6h30, réveil. Selon mon quota de sommeil, je sais déjà si la journée est perdue d’avance ou si je peux nourrir le maigre espoir d’affronter ce qui m’attend. Une fois prête, je quitte mon appartement où l’évier déborde déjà, déborde toujours. J’ai la boule au ventre, comme tous les lundis. Ils ont un goût de rentrée, ces lundis, qui ne passe pas.

8h00, arrivée à l’école. La directrice, qui est aussi ma binôme, me fait son petit bilan matinal : les papiers à ne surtout pas oublier de mettre dans le cahier de liaison, un point sur jeudi et vendredi derniers (jours où elle fait classe), tel élève qui a fait ceci, tel parent qui a dit cela, telle évaluation… J’écoute d’une oreille, toute occupée à utiliser les quarante minutes qui me séparent de la sonnerie de la manière la plus constructive possible.

8h09, la photocopieuse.
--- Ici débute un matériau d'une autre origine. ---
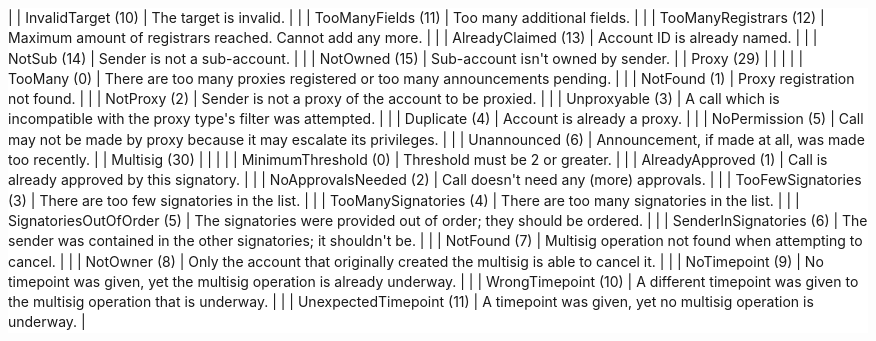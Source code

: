 |                         | InvalidTarget (10)                     | The target is invalid.                                                                                                                           |
|                         | TooManyFields (11)                     | Too many additional fields.                                                                                                                      |
|                         | TooManyRegistrars (12)                 | Maximum amount of registrars reached. Cannot add any more.                                                                                       |
|                         | AlreadyClaimed (13)                    | Account ID is already named.                                                                                                                     |
|                         | NotSub (14)                            | Sender is not a sub-account.                                                                                                                     |
|                         | NotOwned (15)                          | Sub-account isn't owned by sender.                                                                                                               |
| Proxy (29)              |                                        |                                                                                                                                                  |
|                         | TooMany (0)                            | There are too many proxies registered or too many announcements pending.                                                                         |
|                         | NotFound (1)                           | Proxy registration not found.                                                                                                                    |
|                         | NotProxy (2)                           | Sender is not a proxy of the account to be proxied.                                                                                              |
|                         | Unproxyable (3)                        | A call which is incompatible with the proxy type's filter was attempted.                                                                         |
|                         | Duplicate (4)                          | Account is already a proxy.                                                                                                                      |
|                         | NoPermission (5)                       | Call may not be made by proxy because it may escalate its privileges.                                                                            |
|                         | Unannounced (6)                        | Announcement, if made at all, was made too recently.                                                                                             |
| Multisig (30)           |                                        |                                                                                                                                                  |
|                         | MinimumThreshold (0)                   | Threshold must be 2 or greater.                                                                                                                  |
|                         | AlreadyApproved (1)                    | Call is already approved by this signatory.                                                                                                      |
|                         | NoApprovalsNeeded (2)                  | Call doesn't need any (more) approvals.                                                                                                          |
|                         | TooFewSignatories (3)                  | There are too few signatories in the list.                                                                                                       |
|                         | TooManySignatories (4)                 | There are too many signatories in the list.                                                                                                      |
|                         | SignatoriesOutOfOrder (5)              | The signatories were provided out of order; they should be ordered.                                                                              |
|                         | SenderInSignatories (6)                | The sender was contained in the other signatories; it shouldn't be.                                                                              |
|                         | NotFound (7)                           | Multisig operation not found when attempting to cancel.                                                                                          |
|                         | NotOwner (8)                           | Only the account that originally created the multisig is able to cancel it.                                                                      |
|                         | NoTimepoint (9)                        | No timepoint was given, yet the multisig operation is already underway.                                                                          |
|                         | WrongTimepoint (10)                    | A different timepoint was given to the multisig operation that is underway.                                                                      |
|                         | UnexpectedTimepoint (11)               | A timepoint was given, yet no multisig operation is underway.                                                                                    |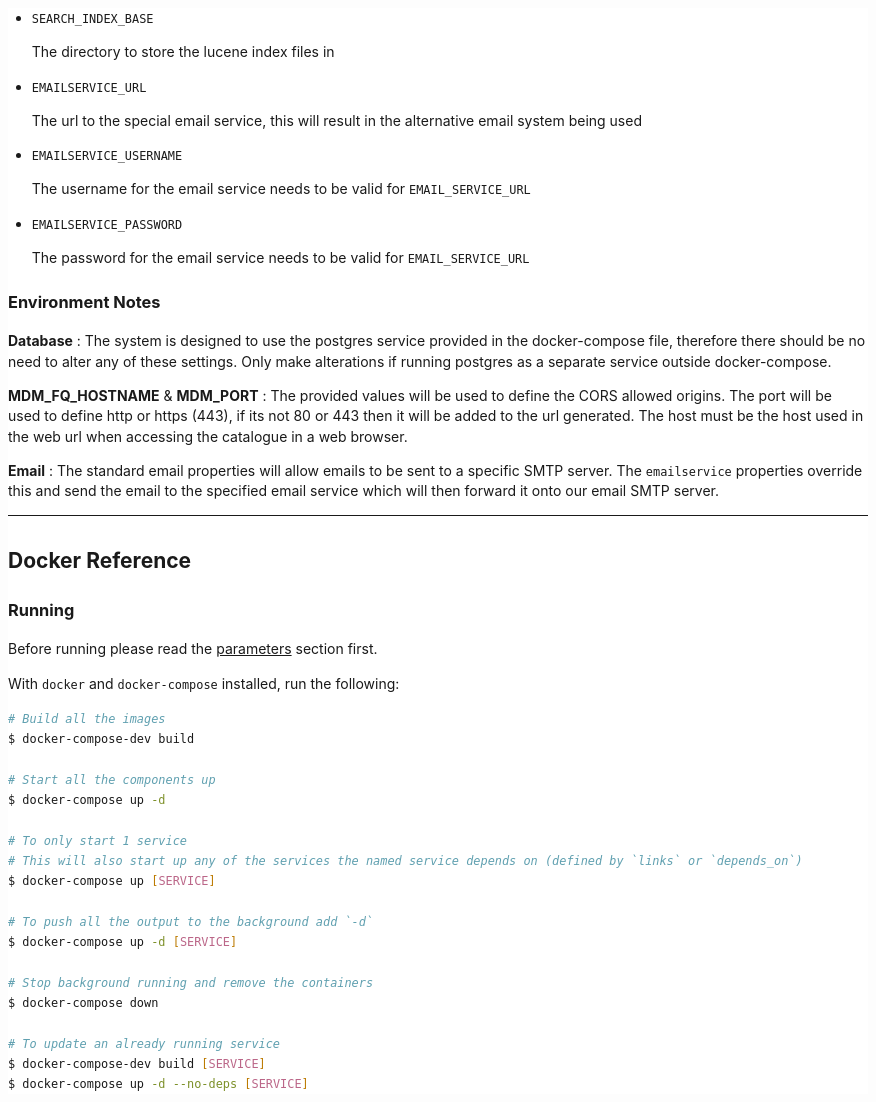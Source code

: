 * `SEARCH_INDEX_BASE`
	
	The directory to store the lucene index files in
	
* `EMAILSERVICE_URL`
	
	The url to the special email service, this will result in the alternative email system being used
	
* `EMAILSERVICE_USERNAME`

	The username for the email service needs to be valid for `EMAIL_SERVICE_URL`
	
* `EMAILSERVICE_PASSWORD`
	
	The password for the email service needs to be valid for `EMAIL_SERVICE_URL`

### Environment Notes

**Database**
:   The system is designed to use the postgres service provided in the docker-compose file, therefore there should be no need to alter any of
    these settings. Only make alterations if running postgres as a separate service outside docker-compose.

**MDM_FQ_HOSTNAME** & **MDM_PORT**
:   The provided values will be used to define the CORS allowed origins. The port will be used to define http or https
    (443), if its not 80 or 443 then it will be added to the url generated. The host must be the host used in the web url when accessing the catalogue
    in a web browser.

**Email** 
:   The standard email properties will allow emails to be sent to a specific SMTP server. The `emailservice` properties override this and
    send the email to the specified email service which will then forward it onto our email SMTP server.

---

## Docker Reference

### Running

Before running please read the [parameters](#run-environment) section first.

With `docker` and `docker-compose` installed, run the following:

```bash
# Build all the images
$ docker-compose-dev build

# Start all the components up
$ docker-compose up -d

# To only start 1 service
# This will also start up any of the services the named service depends on (defined by `links` or `depends_on`)
$ docker-compose up [SERVICE]

# To push all the output to the background add `-d`
$ docker-compose up -d [SERVICE]

# Stop background running and remove the containers
$ docker-compose down

# To update an already running service
$ docker-compose-dev build [SERVICE]
$ docker-compose up -d --no-deps [SERVICE]

```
Je suis la première ! Il n’est pas envisageable d’être deuxième à la photocopieuse. Dans peu de temps, mes collègues vont affluer pour imprimer à l’unisson, ce qui oblige par la suite à trier les feuilles et se les passer… Sans oublier le prof pris d’un vertige de photocopies qui imprime tous ses cours pour la semaine. C’est aussi un moyen d’éviter les remarques telle que « Moi aussi quand j’ai commencé, j’imprimais toujours trop de choses. » Bref, être tranquille à la photocopieuse, c’est essentiel. Les photocopies, c’est ma séance de calcul mental : pour la phonologie, j’ai quatorze fiches de recherche, plus trois différenciées, plus une autre spécialement pour Gabriel (1) ; pour les mathématiques, j’ai dix-sept leçons, mais elles sont en double sur une feuille donc je n’imprime pas dix-sept fois. Comme d’habitude, je l’oublie au dernier moment et me retrouve avec le double de leçons (être enseignant et écologiste, une utopie ?). J’entame une danse entre mon trieur, l’ordinateur et l’imprimante. Le paquet de feuilles classé dans l’ordre chronologique de la matinée, me voilà en route vers ma classe, équipée de mon sac à main à roulettes et de ma poche Action pleine à craquer. Un boulet d'au moins dix kilos que je traine soir et matin, la croix de l’enseignant.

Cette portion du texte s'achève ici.